Suge broke in the business by starting his own management company and working with acts under Funky Enough Records. One of Suge’s first acts, Chocolate, felt wronged after rapper Vanilla Ice sailed high on music charts with hit single “Ice, Ice Baby,” which Chocalate claimed he had written. Because Chocolate did not think the song would go anywhere, he freely shared it with a nightclub owner who had shared the hit song with Ice. Enraged, Chocolate said he’d written seven of the songs on Ice’s album, and, though he received songwriting credit, he got no cash.

But, as was often the case, Suge was unable to fully focus on his artists concerns, because he was so busy dealing with his own criminal charges. He was arrested in Beverly Hills at this time for assault with a deadly weapon/great bodily force against some old friends who dealt drugs.
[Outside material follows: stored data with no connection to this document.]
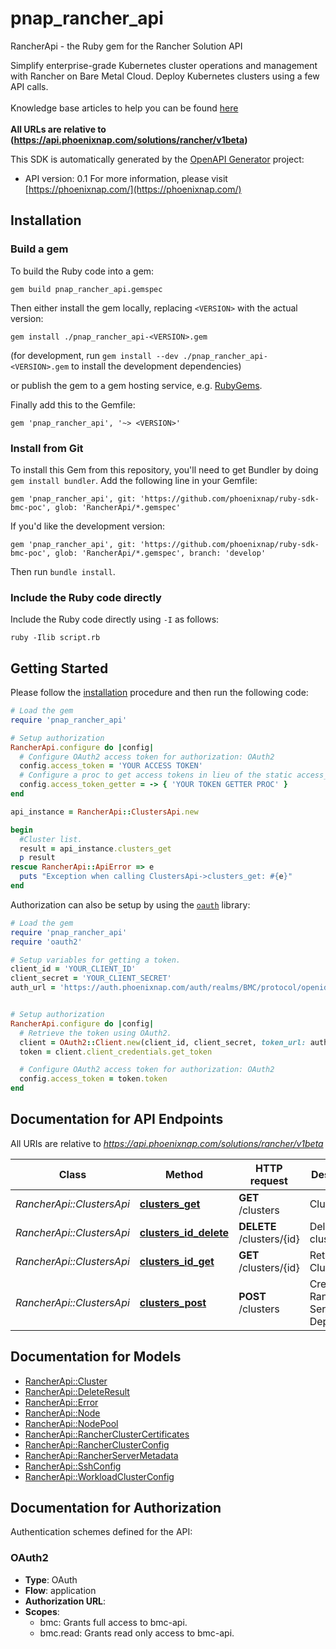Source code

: # pnap_rancher_api

RancherApi - the Ruby gem for the Rancher Solution API

Simplify enterprise-grade Kubernetes cluster operations and management with Rancher on Bare Metal Cloud.
Deploy Kubernetes clusters using a few API calls.<br>
<br>
<span class='pnap-api-knowledge-base-link'>
Knowledge base articles to help you can be found
<a href='https://phoenixnap.com/kb/rancher-bmc-integration-kubernetes' target='_blank'>here</a>
</span><br>
<br>
<b>All URLs are relative to (https://api.phoenixnap.com/solutions/rancher/v1beta)</b>


This SDK is automatically generated by the [OpenAPI Generator](https://openapi-generator.tech) project:

- API version: 0.1
For more information, please visit [https://phoenixnap.com/](https://phoenixnap.com/)

## Installation

### Build a gem

To build the Ruby code into a gem:

```shell
gem build pnap_rancher_api.gemspec
```

Then either install the gem locally, replacing `<VERSION>` with the actual version:

```shell
gem install ./pnap_rancher_api-<VERSION>.gem
```

(for development, run `gem install --dev ./pnap_rancher_api-<VERSION>.gem` to install the development dependencies)

or publish the gem to a gem hosting service, e.g. [RubyGems](https://rubygems.org/).

Finally add this to the Gemfile:

    gem 'pnap_rancher_api', '~> <VERSION>'

### Install from Git

To install this Gem from this repository, you'll need to get Bundler by doing `gem install bundler`. Add the following line in your Gemfile:

    gem 'pnap_rancher_api', git: 'https://github.com/phoenixnap/ruby-sdk-bmc-poc', glob: 'RancherApi/*.gemspec'

If you'd like the development version:

    gem 'pnap_rancher_api', git: 'https://github.com/phoenixnap/ruby-sdk-bmc-poc', glob: 'RancherApi/*.gemspec', branch: 'develop'

Then run `bundle install`.

### Include the Ruby code directly

Include the Ruby code directly using `-I` as follows:

```shell
ruby -Ilib script.rb
```

## Getting Started

Please follow the [installation](#installation) procedure and then run the following code:

```ruby
# Load the gem
require 'pnap_rancher_api'

# Setup authorization
RancherApi.configure do |config|
  # Configure OAuth2 access token for authorization: OAuth2
  config.access_token = 'YOUR ACCESS TOKEN'
  # Configure a proc to get access tokens in lieu of the static access_token configuration
  config.access_token_getter = -> { 'YOUR TOKEN GETTER PROC' } 
end

api_instance = RancherApi::ClustersApi.new

begin
  #Cluster list.
  result = api_instance.clusters_get
  p result
rescue RancherApi::ApiError => e
  puts "Exception when calling ClustersApi->clusters_get: #{e}"
end

```

Authorization can also be setup by using the [`oauth`](https://github.com/oauth-xx/oauth2) library:

```ruby
# Load the gem
require 'pnap_rancher_api'
require 'oauth2'

# Setup variables for getting a token.
client_id = 'YOUR_CLIENT_ID'
client_secret = 'YOUR_CLIENT_SECRET'
auth_url = 'https://auth.phoenixnap.com/auth/realms/BMC/protocol/openid-connect/token'


# Setup authorization
RancherApi.configure do |config|
  # Retrieve the token using OAuth2.
  client = OAuth2::Client.new(client_id, client_secret, token_url: auth_url)
  token = client.client_credentials.get_token

  # Configure OAuth2 access token for authorization: OAuth2
  config.access_token = token.token
end

```

## Documentation for API Endpoints

All URIs are relative to *https://api.phoenixnap.com/solutions/rancher/v1beta*

Class | Method | HTTP request | Description
------------ | ------------- | ------------- | -------------
*RancherApi::ClustersApi* | [**clusters_get**](docs/ClustersApi.md#clusters_get) | **GET** /clusters | Cluster list.
*RancherApi::ClustersApi* | [**clusters_id_delete**](docs/ClustersApi.md#clusters_id_delete) | **DELETE** /clusters/{id} | Delete a cluster.
*RancherApi::ClustersApi* | [**clusters_id_get**](docs/ClustersApi.md#clusters_id_get) | **GET** /clusters/{id} | Retrieve a Cluster
*RancherApi::ClustersApi* | [**clusters_post**](docs/ClustersApi.md#clusters_post) | **POST** /clusters | Create a Rancher Server Deployment.


## Documentation for Models

 - [RancherApi::Cluster](docs/Cluster.md)
 - [RancherApi::DeleteResult](docs/DeleteResult.md)
 - [RancherApi::Error](docs/Error.md)
 - [RancherApi::Node](docs/Node.md)
 - [RancherApi::NodePool](docs/NodePool.md)
 - [RancherApi::RancherClusterCertificates](docs/RancherClusterCertificates.md)
 - [RancherApi::RancherClusterConfig](docs/RancherClusterConfig.md)
 - [RancherApi::RancherServerMetadata](docs/RancherServerMetadata.md)
 - [RancherApi::SshConfig](docs/SshConfig.md)
 - [RancherApi::WorkloadClusterConfig](docs/WorkloadClusterConfig.md)


## Documentation for Authorization


Authentication schemes defined for the API:
### OAuth2


- **Type**: OAuth
- **Flow**: application
- **Authorization URL**: 
- **Scopes**: 
  - bmc: Grants full access to bmc-api.
  - bmc.read: Grants read only access to bmc-api.

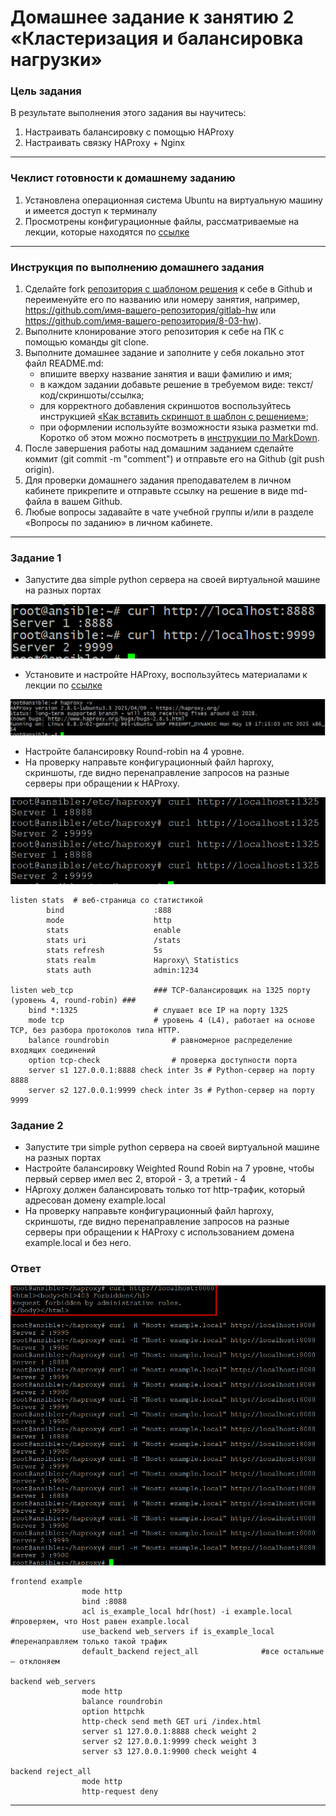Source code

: # Домашнее задание к занятию 2 «Кластеризация и балансировка нагрузки»

### Цель задания
В результате выполнения этого задания вы научитесь:
1. Настраивать балансировку с помощью HAProxy
2. Настраивать связку HAProxy + Nginx

------

### Чеклист готовности к домашнему заданию

1. Установлена операционная система Ubuntu на виртуальную машину и имеется доступ к терминалу
2. Просмотрены конфигурационные файлы, рассматриваемые на лекции, которые находятся по [ссылке](2/)


------


### Инструкция по выполнению домашнего задания

1. Сделайте fork [репозитория c шаблоном решения](https://github.com/netology-code/sys-pattern-homework) к себе в Github и переименуйте его по названию или номеру занятия, например, https://github.com/имя-вашего-репозитория/gitlab-hw или https://github.com/имя-вашего-репозитория/8-03-hw).
2. Выполните клонирование этого репозитория к себе на ПК с помощью команды git clone.
3. Выполните домашнее задание и заполните у себя локально этот файл README.md:
   - впишите вверху название занятия и ваши фамилию и имя;
   - в каждом задании добавьте решение в требуемом виде: текст/код/скриншоты/ссылка;
   - для корректного добавления скриншотов воспользуйтесь инструкцией [«Как вставить скриншот в шаблон с решением»](https://github.com/netology-code/sys-pattern-homework/blob/main/screen-instruction.md);
   - при оформлении используйте возможности языка разметки md. Коротко об этом можно посмотреть в [инструкции по MarkDown](https://github.com/netology-code/sys-pattern-homework/blob/main/md-instruction.md).
4. После завершения работы над домашним заданием сделайте коммит (git commit -m "comment") и отправьте его на Github (git push origin).
5. Для проверки домашнего задания преподавателем в личном кабинете прикрепите и отправьте ссылку на решение в виде md-файла в вашем Github.
6. Любые вопросы задавайте в чате учебной группы и/или в разделе «Вопросы по заданию» в личном кабинете.



------



### Задание 1
- Запустите два simple python сервера на своей виртуальной машине на разных портах

![Скриншот](https://github.com/name-bot-5/haproxy/blob/main/img/haproxy/1-1.png)

- Установите и настройте HAProxy, воспользуйтесь материалами к лекции по [ссылке](2/)

![Скриншот](https://github.com/name-bot-5/haproxy/blob/main/img/haproxy/1-2.png)

- Настройте балансировку Round-robin на 4 уровне.
- На проверку направьте конфигурационный файл haproxy, скриншоты, где видно перенаправление запросов на разные серверы при обращении к HAProxy.

![Скриншот](https://github.com/name-bot-5/haproxy/blob/main/img/haproxy/1-4a.png)


```
listen stats  # веб-страница со статистикой
        bind                    :888
        mode                    http
        stats                   enable
        stats uri               /stats
        stats refresh           5s
        stats realm             Haproxy\ Statistics
        stats auth              admin:1234

listen web_tcp  				### TCP-балансировщик на 1325 порту (уровень 4, round-robin) ###
    bind *:1325					# слушает все IP на порту 1325
    mode tcp					# уровень 4 (L4), работает на основе TCP, без разбора протоколов типа HTTP.
    balance roundrobin				# равномерное распределение входящих соединений
    option tcp-check				# проверка доступности порта
    server s1 127.0.0.1:8888 check inter 3s	# Python-сервер на порту 8888
    server s2 127.0.0.1:9999 check inter 3s	# Python-сервер на порту 9999

```

### Задание 2
- Запустите три simple python сервера на своей виртуальной машине на разных портах
- Настройте балансировку Weighted Round Robin на 7 уровне, чтобы первый сервер имел вес 2, второй - 3, а третий - 4
- HAproxy должен балансировать только тот http-трафик, который адресован домену example.local
- На проверку направьте конфигурационный файл haproxy, скриншоты, где видно перенаправление запросов на разные серверы при обращении к HAProxy c использованием домена example.local и без него.

### Ответ

![Скриншот](https://github.com/name-bot-5/haproxy/blob/main/img/haproxy/2-4.png)

```
frontend example
                mode http
                bind :8088
                acl is_example_local hdr(host) -i example.local		#проверяем, что Host равен example.local
                use_backend web_servers if is_example_local		#перенаправляем только такой трафик
                default_backend reject_all				#все остальные — отклоняем

backend web_servers
                mode http
                balance roundrobin
                option httpchk
                http-check send meth GET uri /index.html
                server s1 127.0.0.1:8888 check weight 2
                server s2 127.0.0.1:9999 check weight 3
                server s3 127.0.0.1:9900 check weight 4

backend reject_all
                mode http
                http-request deny
```

---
Funky Enough folded; Suge and company moved on to new efforts.

The real turning point in Suge’s career that led to the downfall of Death Row involved the Crips and a gang members suspected murder of Tupac Shakur in 1996. A 1994 shooting left the rapper with a destroyed testicle, frequent headaches, and nightmares. When Tupac was convicted and imprisoned for one of many charges in the years following that shooting, Suge bailed him out of jail. In 1996, however, he was shot again, and this time it was fatal.

Tupac had been a key player in the success of the record label, his contributions nearly as substantial as Snoop Dogg’s in winning the label fortune and fame. His death sparked controversy that was only matched by the chaos surrounding the murder of rapper Notorious B.I.G. (a.k.a. Biggie Smalls).

Amidst these deaths, Suge Knight was dubbed the “most dangerous man in music” by the media; he was a once convicted felon with his own record company.

In the fall of 1996, Suge was involved in the trials investigating the murder of rapper Tupak Shakur. The verdict revealed that this man would serve 9 years in prison for his involvement in the gang attacks that led to Tupac’s murder. Though Suge’s artists still made music amidst the controversy (Snoop Dogg released “The Doggfather” and the Death Row “Greatest Hits” album was released), gansta rap was given a solemn image that forecasted the ultimate fate of Death Row Records.

The book ends after Suge’s sentencing. Author Ronin Ro had great inside details on the fallout of Death Row’s legal battles and gang fights. I am glad to have read this book because it offered a new perspective on the genre of gansta rap. Because I am not a consumer of this genre, I did not fully understand the murders of Tupac and Biggie Smalls and why their label president was such a key player in the gang bloodbath. I also did not know much about the Bloods and the Crips or the unethical business practices that can happen in the music business behind closed doors.